The scarcity of Premium Motor Spirit, popularly called petrol, has again returned to Abuja, Nasarawa, Niger, Kaduna and other states, causing massive queues at the few filling stations that dispensed the product in the affected areas.
In providing an explanation for the resurgent fuel scarcity, oil marketers said the commodity had been difficult to access, and that many of their trucks had been in queues at depots since October last year.
But the Nigerian National Petroleum Company Limited blamed the massive queues on restrictions in businesses and movement, to allow for the conduct of the presidential and National Assembly elections.
Our correspondent observed that the queues in Abuja and neighbouring states started building up since last Friday.
It became alarming on Sunday, as many filling stations, both those belonging to independent and major marketers, ran out of products to dispense.
From Zuba in Niger State, to Mararaba in Nasarawa State, as well as in the Federal Capital Territory, most retailers of petrol did not dispense the commodity. They locked up their stations, a development that piled pressure on the few outlets that sold PMS on Sunday.
At the Salbas, Nipco and NNPCL mega stations on the Kubwa-Zuba Expressway, for instance, motorists formed queues that stretched several kilometres while waiting to buy petrol.
Oil marketers said they were currently finding it tough to get products to dispense, which was why private depots were selling above the approved price stipulated by the government.
“The question now is, are there even products? Are marketers seeing the products to buy, before talking about dispensing it to consumers? The truth is that we are not seeing the product,” the President, Petroleum Retail Outlet Owners Association of Nigeria, Billy Gillis-Harry, told our correspondent.
He added, “Some of us who paid for products since October, have not been able to load till now, and the cost around this is increasing every day.
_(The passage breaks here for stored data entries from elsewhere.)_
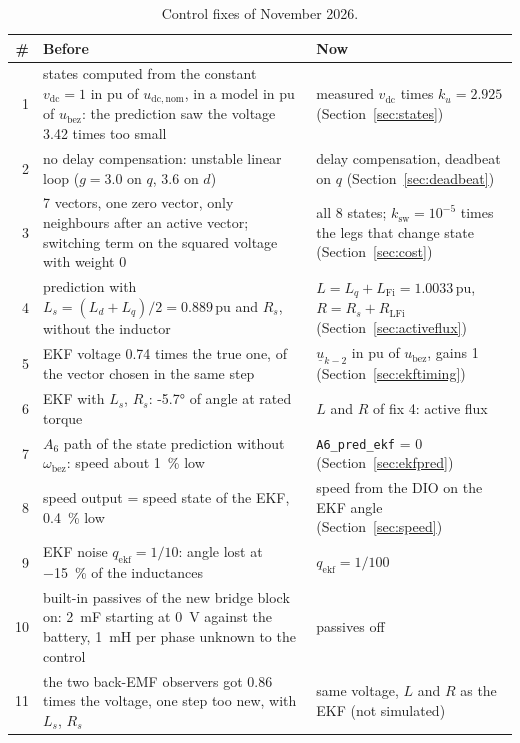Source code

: \documentclass[11pt,a4paper]{scrartcl}
\newcommand{\ped}[1]{_{\mathrm{#1}}}
\newcommand{\code}[1]{\texttt{#1}}
\newcommand{\pun}{\,\mathrm{pu}}
\begin{document}
\begin{onehalfspace}
\begin{table}[H]
	\centering
	\footnotesize
	\caption{Control fixes of November 2026.}
	\label{tab:fixes}
	\begin{tabularx}{\textwidth}{@{} r X X @{}}
		\toprule
		\textbf{\#} & \textbf{Before} & \textbf{Now} \\
		\midrule
		1 & states computed from the constant $v\ped{dc} = 1$ in pu of $u\ped{dc,nom}$, in a model in pu of $u\ped{bez}$: the prediction saw the voltage 3.42 times too small & measured $v\ped{dc}$ times $k_u = 2.925$ (Section~\ref{sec:states}) \\
		2 & no delay compensation: unstable linear loop ($g = 3.0$ on $q$, 3.6 on $d$) & delay compensation, deadbeat on $q$ (Section~\ref{sec:deadbeat}) \\
		3 & 7 vectors, one zero vector, only neighbours after an active vector; switching term on the squared voltage with weight 0 & all 8 states; $k\ped{sw} = 10^{-5}$ times the legs that change state (Section~\ref{sec:cost}) \\
		4 & prediction with $L_s = (L_d + L_q)/2 = 0.889\pun$ and $R_s$, without the inductor & $L = L_q + L\ped{Fi} = 1.0033\pun$, $R = R_s + R\ped{LFi}$ (Section~\ref{sec:activeflux}) \\
		5 & EKF voltage 0.74 times the true one, of the vector chosen in the same step & $\underline{u}_{k-2}$ in pu of $u\ped{bez}$, gains 1 (Section~\ref{sec:ekftiming}) \\
		6 & EKF with $L_s$, $R_s$: \ang{-5.7} of angle at rated torque & $L$ and $R$ of fix 4: active flux \\
		7 & $A_6$ path of the state prediction without $\omega\ped{bez}$: speed about \SI{1}{\percent} low & \code{A6\_pred\_ekf} = 0 (Section~\ref{sec:ekfpred}) \\
		8 & speed output = speed state of the EKF, \SI{0.4}{\percent} low & speed from the DIO on the EKF angle (Section~\ref{sec:speed}) \\
		9 & EKF noise $q\ped{ekf} = 1/10$: angle lost at \SI{-15}{\percent} of the inductances & $q\ped{ekf} = 1/100$ \\
		10 & built-in passives of the new bridge block on: \SI{2}{\milli\farad} starting at \SI{0}{\volt} against the battery, \SI{1}{\milli\henry} per phase unknown to the control & passives off \\
		11 & the two back-EMF observers got 0.86 times the voltage, one step too new, with $L_s$, $R_s$ & same voltage, $L$ and $R$ as the EKF (not simulated) \\
		\bottomrule
	\end{tabularx}
\end{table}


\end{onehalfspace}
\end{document}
So by the time they load it, you can imagine the cost burden on the marketers.”
When told that the NNPCL recently announced that it had enough products to keep the country wet till March 2023, Gillis-Harry replied, “Has NNPCL ever told you that it doesn’t have enough products?”
2.1bn litres in stock
Amid the scarcity and widespread queues, the NNPCL announced on Sunday that it had 2.1 billion litres of PMS, adding that it had enough product to keep the country wet for 47 days.
“Latest updates released on Saturday show a total of 2.1 billion litres of PMS stock, representing 0.9 billion litres in all the land depots nationwide and 1.2 billion litres on marine vessels, which is equivalent to 35 days sufficiency as of March 4, 2023.
‘We plan to close the month of March 2023 with about 2.8 billion litres, which is equivalent to 47 days of sufficiency,” the Chief Corporate Communications Officer, NNPCL, Garba-Deen Muhammad, said in a statement issued in Abuja.
He said the appearance of queues in Abuja and some parts of the country “is largely due to restrictions in businesses and movement, to allow for the conduct of the presidential and NASS elections and enable Nigerians to exercise their civic right.”
Muhammad, however, stated that operations had now resumed at the depots and trucks were being dispatched to various parts of the country, adding that “we expect normalcy to be restored in the next few days.”
He said NNPC Ltd and all its partners and stakeholders would continue to work together to ensure seamless distribution of petroleum products around the gubernatorial and state Assembly elections.
“We, therefore, enjoin Nigerians not to engage in panic buying,” the oil company’s spokesperson stated.